→ **Exercise**:
What is the number of lines in the entries that contain the word "scaling"? Answer with that figure alone.

→ **Material for this exercise**:
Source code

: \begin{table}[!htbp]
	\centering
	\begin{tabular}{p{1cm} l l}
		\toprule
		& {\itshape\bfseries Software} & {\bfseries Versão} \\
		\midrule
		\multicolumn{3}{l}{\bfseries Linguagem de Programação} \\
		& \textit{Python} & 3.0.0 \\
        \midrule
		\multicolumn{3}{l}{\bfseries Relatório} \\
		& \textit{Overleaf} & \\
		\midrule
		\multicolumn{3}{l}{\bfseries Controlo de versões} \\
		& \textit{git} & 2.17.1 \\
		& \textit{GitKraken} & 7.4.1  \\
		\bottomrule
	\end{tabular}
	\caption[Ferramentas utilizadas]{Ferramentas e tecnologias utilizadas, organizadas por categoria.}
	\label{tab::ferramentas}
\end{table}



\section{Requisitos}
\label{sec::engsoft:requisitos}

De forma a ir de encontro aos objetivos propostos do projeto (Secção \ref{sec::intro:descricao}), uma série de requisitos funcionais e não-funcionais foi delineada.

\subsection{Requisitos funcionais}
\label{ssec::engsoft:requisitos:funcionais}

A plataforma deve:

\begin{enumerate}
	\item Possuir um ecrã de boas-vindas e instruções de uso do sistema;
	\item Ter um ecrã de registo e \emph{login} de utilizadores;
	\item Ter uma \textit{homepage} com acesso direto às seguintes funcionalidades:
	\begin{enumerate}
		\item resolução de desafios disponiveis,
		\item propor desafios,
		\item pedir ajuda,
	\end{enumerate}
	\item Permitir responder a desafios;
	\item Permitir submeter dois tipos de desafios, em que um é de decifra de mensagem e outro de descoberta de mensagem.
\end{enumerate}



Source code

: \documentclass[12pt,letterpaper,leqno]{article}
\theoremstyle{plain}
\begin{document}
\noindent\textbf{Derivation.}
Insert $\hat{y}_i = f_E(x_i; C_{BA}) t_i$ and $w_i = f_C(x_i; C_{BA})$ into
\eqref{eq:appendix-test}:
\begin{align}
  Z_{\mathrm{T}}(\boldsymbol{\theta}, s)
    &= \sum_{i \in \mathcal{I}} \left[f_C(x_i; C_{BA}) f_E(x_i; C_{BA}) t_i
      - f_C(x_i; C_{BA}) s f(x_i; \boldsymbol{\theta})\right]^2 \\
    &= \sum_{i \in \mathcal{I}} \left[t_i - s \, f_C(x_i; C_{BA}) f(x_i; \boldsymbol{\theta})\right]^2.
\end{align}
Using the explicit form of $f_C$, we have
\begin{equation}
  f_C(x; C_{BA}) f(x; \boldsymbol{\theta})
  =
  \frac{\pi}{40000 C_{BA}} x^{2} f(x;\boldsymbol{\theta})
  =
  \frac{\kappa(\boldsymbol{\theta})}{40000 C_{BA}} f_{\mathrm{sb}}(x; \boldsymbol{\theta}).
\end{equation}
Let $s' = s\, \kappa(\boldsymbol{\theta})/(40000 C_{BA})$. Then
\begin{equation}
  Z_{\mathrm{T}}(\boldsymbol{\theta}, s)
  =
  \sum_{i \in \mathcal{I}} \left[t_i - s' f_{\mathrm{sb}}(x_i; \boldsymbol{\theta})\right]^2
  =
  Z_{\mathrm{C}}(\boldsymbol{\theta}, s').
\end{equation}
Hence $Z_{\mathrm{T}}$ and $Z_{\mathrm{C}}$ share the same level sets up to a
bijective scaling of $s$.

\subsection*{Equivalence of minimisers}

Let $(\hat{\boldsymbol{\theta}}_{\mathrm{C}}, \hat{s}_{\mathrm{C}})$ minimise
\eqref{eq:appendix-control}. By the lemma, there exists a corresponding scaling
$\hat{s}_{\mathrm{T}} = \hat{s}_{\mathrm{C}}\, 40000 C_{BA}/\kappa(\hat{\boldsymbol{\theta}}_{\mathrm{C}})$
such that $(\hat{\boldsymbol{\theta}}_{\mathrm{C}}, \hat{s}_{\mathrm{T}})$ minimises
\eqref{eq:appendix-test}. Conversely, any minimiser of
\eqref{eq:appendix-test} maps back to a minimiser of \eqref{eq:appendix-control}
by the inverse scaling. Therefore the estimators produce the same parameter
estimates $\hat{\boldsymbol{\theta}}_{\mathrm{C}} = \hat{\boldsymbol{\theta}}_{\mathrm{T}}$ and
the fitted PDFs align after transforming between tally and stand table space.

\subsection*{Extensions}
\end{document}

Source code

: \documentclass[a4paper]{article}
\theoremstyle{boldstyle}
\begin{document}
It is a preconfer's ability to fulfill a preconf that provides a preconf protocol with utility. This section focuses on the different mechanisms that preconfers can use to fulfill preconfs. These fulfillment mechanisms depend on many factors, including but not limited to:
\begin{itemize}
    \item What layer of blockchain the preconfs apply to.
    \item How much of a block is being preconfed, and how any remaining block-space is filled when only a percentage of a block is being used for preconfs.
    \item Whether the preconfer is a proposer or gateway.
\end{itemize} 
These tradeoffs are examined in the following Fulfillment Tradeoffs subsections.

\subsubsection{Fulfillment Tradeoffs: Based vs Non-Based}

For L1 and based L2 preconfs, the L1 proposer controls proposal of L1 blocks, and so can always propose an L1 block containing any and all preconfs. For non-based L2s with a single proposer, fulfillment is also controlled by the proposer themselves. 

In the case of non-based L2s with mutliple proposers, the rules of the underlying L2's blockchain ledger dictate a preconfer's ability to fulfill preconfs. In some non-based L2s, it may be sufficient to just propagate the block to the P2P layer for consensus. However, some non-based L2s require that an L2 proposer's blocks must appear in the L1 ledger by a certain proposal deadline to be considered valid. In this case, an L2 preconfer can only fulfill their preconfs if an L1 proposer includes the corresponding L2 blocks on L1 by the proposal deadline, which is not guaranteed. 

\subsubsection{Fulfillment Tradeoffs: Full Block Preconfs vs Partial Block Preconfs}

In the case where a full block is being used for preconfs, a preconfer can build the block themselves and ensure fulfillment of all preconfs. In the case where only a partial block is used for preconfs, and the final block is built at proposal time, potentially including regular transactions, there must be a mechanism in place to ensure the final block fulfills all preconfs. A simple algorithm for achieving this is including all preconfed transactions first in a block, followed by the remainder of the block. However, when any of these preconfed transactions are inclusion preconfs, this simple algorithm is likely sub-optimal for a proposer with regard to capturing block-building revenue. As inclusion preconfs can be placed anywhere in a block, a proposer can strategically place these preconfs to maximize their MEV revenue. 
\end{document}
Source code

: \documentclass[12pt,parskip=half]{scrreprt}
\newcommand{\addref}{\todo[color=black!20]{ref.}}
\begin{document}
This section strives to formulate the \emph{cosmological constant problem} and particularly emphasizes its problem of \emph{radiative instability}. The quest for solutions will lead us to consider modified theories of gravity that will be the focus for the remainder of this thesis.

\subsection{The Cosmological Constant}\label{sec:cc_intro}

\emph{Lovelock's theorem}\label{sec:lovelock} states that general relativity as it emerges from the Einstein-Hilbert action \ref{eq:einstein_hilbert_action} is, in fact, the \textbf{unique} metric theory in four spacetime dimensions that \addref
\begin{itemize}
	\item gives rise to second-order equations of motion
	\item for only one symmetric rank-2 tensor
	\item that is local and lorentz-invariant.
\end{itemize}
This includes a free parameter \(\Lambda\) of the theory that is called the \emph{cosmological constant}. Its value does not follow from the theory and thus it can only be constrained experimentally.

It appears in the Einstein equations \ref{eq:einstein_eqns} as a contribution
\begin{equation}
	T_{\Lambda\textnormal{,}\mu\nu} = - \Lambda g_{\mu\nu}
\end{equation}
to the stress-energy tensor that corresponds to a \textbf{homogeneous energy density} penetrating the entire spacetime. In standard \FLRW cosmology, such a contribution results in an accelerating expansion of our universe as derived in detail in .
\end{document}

→ **Solution**:
3